Dataset records below:
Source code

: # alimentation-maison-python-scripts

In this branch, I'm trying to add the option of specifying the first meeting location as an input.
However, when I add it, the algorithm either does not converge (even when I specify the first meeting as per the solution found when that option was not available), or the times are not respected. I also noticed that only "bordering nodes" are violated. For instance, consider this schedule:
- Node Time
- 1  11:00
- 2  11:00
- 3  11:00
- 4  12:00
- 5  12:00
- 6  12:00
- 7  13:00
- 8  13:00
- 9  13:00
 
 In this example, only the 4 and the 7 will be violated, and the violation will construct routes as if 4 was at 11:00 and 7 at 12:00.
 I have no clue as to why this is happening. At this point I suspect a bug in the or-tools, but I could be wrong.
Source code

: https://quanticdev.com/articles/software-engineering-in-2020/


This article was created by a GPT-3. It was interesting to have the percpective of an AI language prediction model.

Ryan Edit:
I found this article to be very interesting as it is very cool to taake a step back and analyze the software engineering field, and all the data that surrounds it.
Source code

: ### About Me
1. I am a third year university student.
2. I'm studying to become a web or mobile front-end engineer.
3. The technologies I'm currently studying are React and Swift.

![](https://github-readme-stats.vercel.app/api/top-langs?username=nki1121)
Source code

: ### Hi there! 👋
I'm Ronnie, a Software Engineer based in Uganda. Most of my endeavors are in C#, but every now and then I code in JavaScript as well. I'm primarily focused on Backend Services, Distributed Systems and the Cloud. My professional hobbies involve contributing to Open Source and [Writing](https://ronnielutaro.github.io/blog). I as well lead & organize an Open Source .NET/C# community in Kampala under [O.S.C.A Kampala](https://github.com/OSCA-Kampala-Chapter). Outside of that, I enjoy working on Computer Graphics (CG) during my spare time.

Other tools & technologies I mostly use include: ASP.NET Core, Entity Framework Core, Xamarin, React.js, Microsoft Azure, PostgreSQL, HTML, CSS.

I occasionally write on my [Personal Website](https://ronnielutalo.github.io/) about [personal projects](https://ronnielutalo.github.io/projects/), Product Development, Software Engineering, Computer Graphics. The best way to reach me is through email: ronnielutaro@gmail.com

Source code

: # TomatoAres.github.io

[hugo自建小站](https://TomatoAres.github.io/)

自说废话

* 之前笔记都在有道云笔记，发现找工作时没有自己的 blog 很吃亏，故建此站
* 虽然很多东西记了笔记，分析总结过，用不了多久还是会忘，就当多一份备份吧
End of Dataset records.
** Brief **
Each line from the one with "### About Me" through the last line of the records above must be retyped exactly, and no other line may be given.

** Exercise solution **
: ### About Me
1. I am a third year university student.
2. I'm studying to become a web or mobile front-end engineer.
3. The technologies I'm currently studying are React and Swift.

![](https://github-readme-stats.vercel.app/api/top-langs?username=nki1121)
Source code

: ### Hi there! 👋
I'm Ronnie, a Software Engineer based in Uganda. Most of my endeavors are in C#, but every now and then I code in JavaScript as well. I'm primarily focused on Backend Services, Distributed Systems and the Cloud. My professional hobbies involve contributing to Open Source and [Writing](https://ronnielutaro.github.io/blog). I as well lead & organize an Open Source .NET/C# community in Kampala under [O.S.C.A Kampala](https://github.com/OSCA-Kampala-Chapter). Outside of that, I enjoy working on Computer Graphics (CG) during my spare time.

Other tools & technologies I mostly use include: ASP.NET Core, Entity Framework Core, Xamarin, React.js, Microsoft Azure, PostgreSQL, HTML, CSS.

I occasionally write on my [Personal Website](https://ronnielutalo.github.io/) about [personal projects](https://ronnielutalo.github.io/projects/), Product Development, Software Engineering, Computer Graphics. The best way to reach me is through email: ronnielutaro@gmail.com

Source code

: # TomatoAres.github.io

[hugo自建小站](https://TomatoAres.github.io/)

自说废话

* 之前笔记都在有道云笔记，发现找工作时没有自己的 blog 很吃亏，故建此站
* 虽然很多东西记了笔记，分析总结过，用不了多久还是会忘，就当多一份备份吧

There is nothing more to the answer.